ハイテンションでボケキャラの瀬戸と、寝起きの低血圧者並みのテンションの低さながら、グサグサと容赦なくツッコミを入れる内海。

ザ・大阪の濃ゆいオバチャンな母親とダメ親父の見本みたいな父親という最凶の家庭環境に育ちながら底抜けにノー天気な瀬戸と、親が金持ちで頭も顔もいいのに、いつも憂鬱そうな内海。

一見全く正反対だけど、何故か一緒にいるのが居心地良くなっている2人。

 

個人的にこの作品の大きなポイントだと思うのは、瀬戸はしゃべりたいことを全部しゃべっている一方、内海のほうは自分のことや自分の気持ちを殆ど語ってないということ

つまり、内海の気持ちは観客の自由設計で、想像に委ねられているんですよ

寡黙な内海の姿にこんな↓イタズラ書きを描きこんでも、ちゃんと矛盾なく物語にハマります。

例えば・・・

2人で背中合わせになって背比べをするシーンで、内海の頬をほんのり赤く塗ってみたり。

瀬戸と花火をしながら、

「夏休みが終わってほしくない」

と言う内海のセリフの後に、チラッと瀬戸を盗み見る内海の目線を想像したり。

 

 

ラスト以外で一番ドキドキさせられたのは、瀬戸が憧れている女子樫村一期(かしむらいちご 演:中条あやみ)をどうやったら落とせるかという話になった時。
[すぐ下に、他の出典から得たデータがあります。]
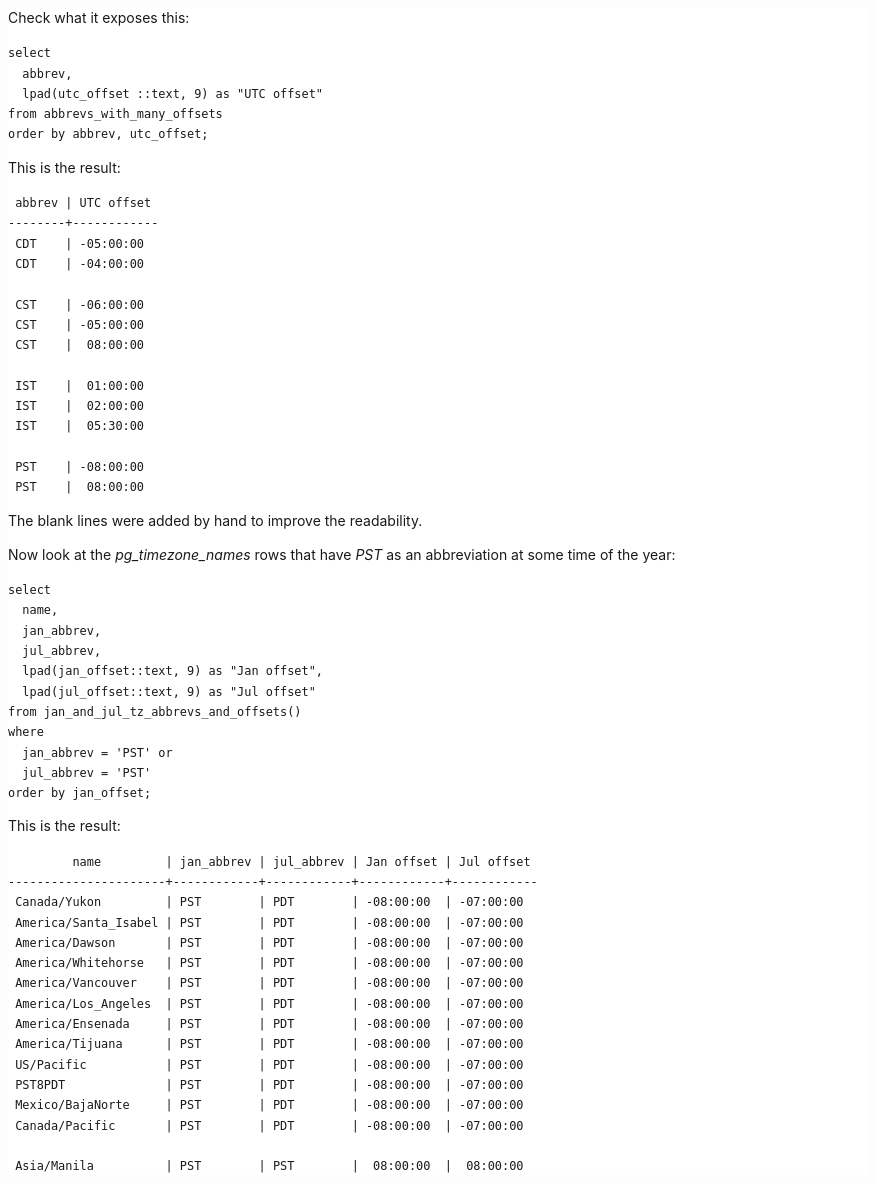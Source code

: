 Check what it exposes this:

```plpgsql
select
  abbrev,
  lpad(utc_offset ::text, 9) as "UTC offset"
from abbrevs_with_many_offsets
order by abbrev, utc_offset;
```

This is the result:

```output
 abbrev | UTC offset
--------+------------
 CDT    | -05:00:00
 CDT    | -04:00:00

 CST    | -06:00:00
 CST    | -05:00:00
 CST    |  08:00:00

 IST    |  01:00:00
 IST    |  02:00:00
 IST    |  05:30:00

 PST    | -08:00:00
 PST    |  08:00:00
```

The blank lines were added by hand to improve the readability.

Now look at the _pg_timezone_names_ rows that have _PST_ as an abbreviation at some time of the year:

```plpgsql
select
  name,
  jan_abbrev,
  jul_abbrev,
  lpad(jan_offset::text, 9) as "Jan offset",
  lpad(jul_offset::text, 9) as "Jul offset"
from jan_and_jul_tz_abbrevs_and_offsets()
where
  jan_abbrev = 'PST' or
  jul_abbrev = 'PST'
order by jan_offset;
```

This is the result:

```output
         name         | jan_abbrev | jul_abbrev | Jan offset | Jul offset
----------------------+------------+------------+------------+------------
 Canada/Yukon         | PST        | PDT        | -08:00:00  | -07:00:00
 America/Santa_Isabel | PST        | PDT        | -08:00:00  | -07:00:00
 America/Dawson       | PST        | PDT        | -08:00:00  | -07:00:00
 America/Whitehorse   | PST        | PDT        | -08:00:00  | -07:00:00
 America/Vancouver    | PST        | PDT        | -08:00:00  | -07:00:00
 America/Los_Angeles  | PST        | PDT        | -08:00:00  | -07:00:00
 America/Ensenada     | PST        | PDT        | -08:00:00  | -07:00:00
 America/Tijuana      | PST        | PDT        | -08:00:00  | -07:00:00
 US/Pacific           | PST        | PDT        | -08:00:00  | -07:00:00
 PST8PDT              | PST        | PDT        | -08:00:00  | -07:00:00
 Mexico/BajaNorte     | PST        | PDT        | -08:00:00  | -07:00:00
 Canada/Pacific       | PST        | PDT        | -08:00:00  | -07:00:00

 Asia/Manila          | PST        | PST        |  08:00:00  |  08:00:00
```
内海はアメとムチを使いこなして相手を支配しろ、とアドバイス。

瀬戸は意味が分からないと言いつつも、次の話題では内海に対して無意識にアメとムチを効かせた物言いを・・・

「もうアメとムチ使いこなしてるやん」

とツッコむ内海。

でも、腐女子的には逆に内海に、

ン? 内海君、それはひょっとして支配された気がしたってことかなぁ?(○´ิ∀´ิ○)

とツッコミを入れたいところ!

ここも、言った後に「今の一言、まずかったかな?」と動揺する内海の汗ばみ感を描きこみたいですね。

 

BL的な角度で観れば、瀬戸を意識しているけれど表には出さない内海と、無意識だけどいつの間にか内海といることが楽しくなってる瀬戸、という構図がすんなりと完成―――それでもってラストシーンでガツンとアレですからね~。

もう、

キタ━━ヽ(゚∀゚ )ノ━━!!!

だったのと同時に、全く意表を突く一瞬でもあって、激しくキュンキュンでした。

あのラストのために全てがあると言っても過言ではない・・・的な?

あれが確信犯的でなくて、なんだって言うんでしょうか?

それでいて、あのラストシーンさえもしっかり別の解釈が成り立つわけで・・・や、もうね、これは計算しつくされてます。

あざとすぎ! でも、萌える(*ノωノ)

↑ここを行きつ戻りつ・・・な私です。

 

◆池松壮亮&菅田将暉 VS 瑛太&松田龍平◆

 

本作と比較するとしたら、やっぱり「まほろ駅前多田便利軒」が思い浮かびます。

あの作品の多田と行天の独特のテンポ・独特の発想の会話の面白さ、そして2人の間に漂う、微妙なニュアンスを持った雰囲気・・・あれを詰襟のDKバージョンにしたイメージ。

原作者は「まほろ~」は全く意識してなかったんじゃないかと思いますが、大森監督によって奇しくも同じエキスが煎じ出されたということでしょうか? 

 

個人的には、会話の面白さは「まほろ~」。

「まほろ~」はやっぱり言葉が冴えてる。そこは好みの問題も多分にあると思いますが。

「セトウツミ」は会話劇だけに、漫才を意識したボケとツッコミの応酬がメインです。

観客はいない設定なのに笑いを取ろうとする流れで、そこがちょっと鼻につく部分があります・・・これも好みですけどね。

 

私にとっての「セトウツミ」の強みは、何といってもDKブランドだということ。

内海の白シャツを覗かせた袖口に白いソックス! 

現実世界では眩しすぎて目をそらしちゃうようなアイテムですが、スクリーンならじっくり眼福を味わえるというものです。

しかも池松壮亮バージョンで! ありがたや~( ̄人 ̄)

 

会話してるだけの2人ですが、たまに通りかかる不良の鳴山(成田瑛基)に絡まれながら、さりげなく社会のヒエラルキーとその中での処世術を学んでいる・・・というスパイシーな要素も楽しいですね。

 

それにしても、池松壮亮と菅田将暉、最近映画出演が多い!

上映中の「デスノート Light up the NEW world」でも共演してるし、菅田将暉は先週公開されたばかりの「溺れるナイフ」でも主演・・・2人が出演してる映画をいつもどこかしらでやってるイメージです。